Whenever a line below includes the string "Description", show it.

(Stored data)
━━━━━━

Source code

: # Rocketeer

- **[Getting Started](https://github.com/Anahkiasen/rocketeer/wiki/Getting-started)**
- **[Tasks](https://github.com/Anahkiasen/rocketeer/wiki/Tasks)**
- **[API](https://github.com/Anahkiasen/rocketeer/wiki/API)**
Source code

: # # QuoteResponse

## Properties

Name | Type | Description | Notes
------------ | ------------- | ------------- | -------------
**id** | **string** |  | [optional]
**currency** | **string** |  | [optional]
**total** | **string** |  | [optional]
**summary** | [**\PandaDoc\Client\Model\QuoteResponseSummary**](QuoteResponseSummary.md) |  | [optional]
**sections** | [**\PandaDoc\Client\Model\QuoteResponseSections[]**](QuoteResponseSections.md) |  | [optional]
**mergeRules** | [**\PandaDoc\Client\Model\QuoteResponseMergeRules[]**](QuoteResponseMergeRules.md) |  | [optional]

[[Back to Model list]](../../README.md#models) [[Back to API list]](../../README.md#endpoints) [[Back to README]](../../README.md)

━━━━━━

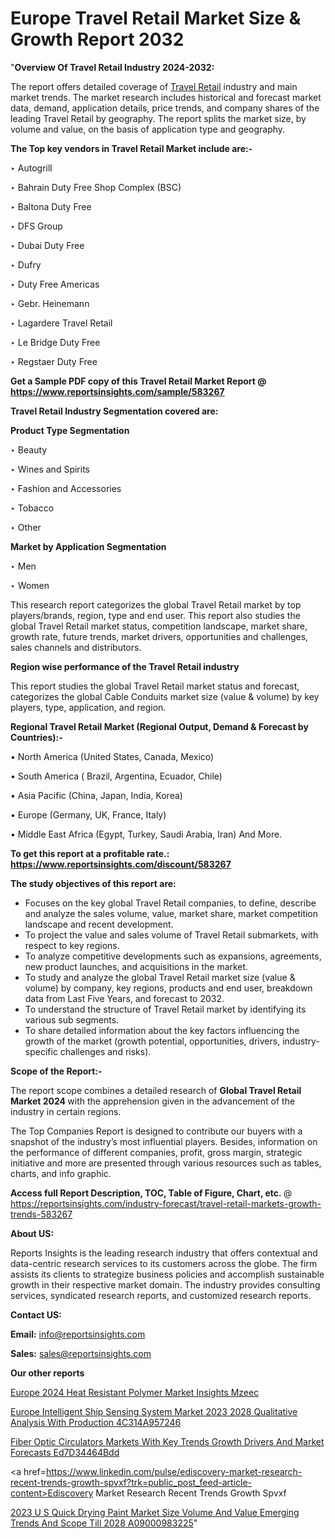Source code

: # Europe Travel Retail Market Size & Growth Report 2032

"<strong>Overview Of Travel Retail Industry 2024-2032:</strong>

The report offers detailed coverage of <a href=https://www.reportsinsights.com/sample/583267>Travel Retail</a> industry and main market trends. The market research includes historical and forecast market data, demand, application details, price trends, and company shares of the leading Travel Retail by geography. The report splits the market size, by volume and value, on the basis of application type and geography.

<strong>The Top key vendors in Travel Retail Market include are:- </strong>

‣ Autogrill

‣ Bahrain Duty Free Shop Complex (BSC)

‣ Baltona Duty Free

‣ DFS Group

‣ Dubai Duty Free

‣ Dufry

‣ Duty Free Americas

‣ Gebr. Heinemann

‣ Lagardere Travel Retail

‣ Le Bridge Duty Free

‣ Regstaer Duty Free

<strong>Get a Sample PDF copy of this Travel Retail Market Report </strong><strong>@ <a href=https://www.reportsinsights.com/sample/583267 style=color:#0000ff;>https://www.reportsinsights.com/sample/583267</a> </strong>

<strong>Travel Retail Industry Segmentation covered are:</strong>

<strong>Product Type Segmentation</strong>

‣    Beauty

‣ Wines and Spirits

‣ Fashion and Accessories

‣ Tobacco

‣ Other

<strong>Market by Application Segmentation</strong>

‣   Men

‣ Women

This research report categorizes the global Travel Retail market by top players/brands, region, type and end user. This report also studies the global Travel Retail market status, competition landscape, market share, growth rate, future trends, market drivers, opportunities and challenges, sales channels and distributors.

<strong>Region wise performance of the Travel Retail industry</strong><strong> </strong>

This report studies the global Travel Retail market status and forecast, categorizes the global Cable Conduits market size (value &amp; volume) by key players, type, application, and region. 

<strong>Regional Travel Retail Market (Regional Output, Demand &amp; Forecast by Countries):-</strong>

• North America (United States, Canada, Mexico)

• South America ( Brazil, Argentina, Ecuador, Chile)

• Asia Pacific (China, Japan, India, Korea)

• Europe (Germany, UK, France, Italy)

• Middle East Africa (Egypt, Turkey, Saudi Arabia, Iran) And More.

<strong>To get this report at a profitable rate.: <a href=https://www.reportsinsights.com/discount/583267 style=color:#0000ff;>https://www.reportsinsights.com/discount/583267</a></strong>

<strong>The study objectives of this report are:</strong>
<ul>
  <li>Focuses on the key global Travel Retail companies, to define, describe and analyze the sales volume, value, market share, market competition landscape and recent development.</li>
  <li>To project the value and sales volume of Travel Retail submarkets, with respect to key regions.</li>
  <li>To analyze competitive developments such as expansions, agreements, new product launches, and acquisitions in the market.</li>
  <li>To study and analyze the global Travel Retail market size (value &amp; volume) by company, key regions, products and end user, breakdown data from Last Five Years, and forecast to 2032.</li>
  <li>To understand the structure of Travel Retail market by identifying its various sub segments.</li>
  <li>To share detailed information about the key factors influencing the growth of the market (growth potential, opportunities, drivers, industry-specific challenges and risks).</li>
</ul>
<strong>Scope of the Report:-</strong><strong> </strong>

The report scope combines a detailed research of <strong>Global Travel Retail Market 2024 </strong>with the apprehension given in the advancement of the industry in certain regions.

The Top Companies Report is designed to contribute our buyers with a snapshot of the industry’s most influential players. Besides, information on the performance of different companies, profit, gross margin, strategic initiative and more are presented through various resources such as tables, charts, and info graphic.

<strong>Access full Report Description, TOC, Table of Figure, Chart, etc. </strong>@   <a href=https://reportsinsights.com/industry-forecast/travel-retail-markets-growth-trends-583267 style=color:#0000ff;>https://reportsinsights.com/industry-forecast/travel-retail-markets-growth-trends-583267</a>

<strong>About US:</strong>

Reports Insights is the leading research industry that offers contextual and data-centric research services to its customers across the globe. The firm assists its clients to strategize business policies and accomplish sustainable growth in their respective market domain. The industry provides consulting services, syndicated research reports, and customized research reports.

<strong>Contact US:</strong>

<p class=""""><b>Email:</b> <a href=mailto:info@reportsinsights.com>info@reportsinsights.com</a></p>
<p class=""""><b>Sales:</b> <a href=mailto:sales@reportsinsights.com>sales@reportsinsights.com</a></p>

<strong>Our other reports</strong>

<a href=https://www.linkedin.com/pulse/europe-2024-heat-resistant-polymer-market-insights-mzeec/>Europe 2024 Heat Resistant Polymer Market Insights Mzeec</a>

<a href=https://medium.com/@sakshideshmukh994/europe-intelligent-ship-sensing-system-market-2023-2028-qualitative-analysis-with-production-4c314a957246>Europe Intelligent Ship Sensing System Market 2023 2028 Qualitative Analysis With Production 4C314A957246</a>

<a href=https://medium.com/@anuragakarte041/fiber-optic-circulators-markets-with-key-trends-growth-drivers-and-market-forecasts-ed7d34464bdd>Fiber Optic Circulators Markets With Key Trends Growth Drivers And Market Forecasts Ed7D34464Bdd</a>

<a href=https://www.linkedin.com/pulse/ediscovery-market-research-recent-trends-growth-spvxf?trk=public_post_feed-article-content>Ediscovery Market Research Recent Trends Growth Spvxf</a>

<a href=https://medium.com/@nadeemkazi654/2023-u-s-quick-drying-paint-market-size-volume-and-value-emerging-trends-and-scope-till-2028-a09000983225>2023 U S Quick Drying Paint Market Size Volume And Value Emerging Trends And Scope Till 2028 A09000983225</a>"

━━━━━━

§ Task output:
Name | Type | Description | Notes
<strong>Access full Report Description, TOC, Table of Figure, Chart, etc. </strong>@   <a href=https://reportsinsights.com/industry-forecast/travel-retail-markets-growth-trends-583267 style=color:#0000ff;>https://reportsinsights.com/industry-forecast/travel-retail-markets-growth-trends-583267</a>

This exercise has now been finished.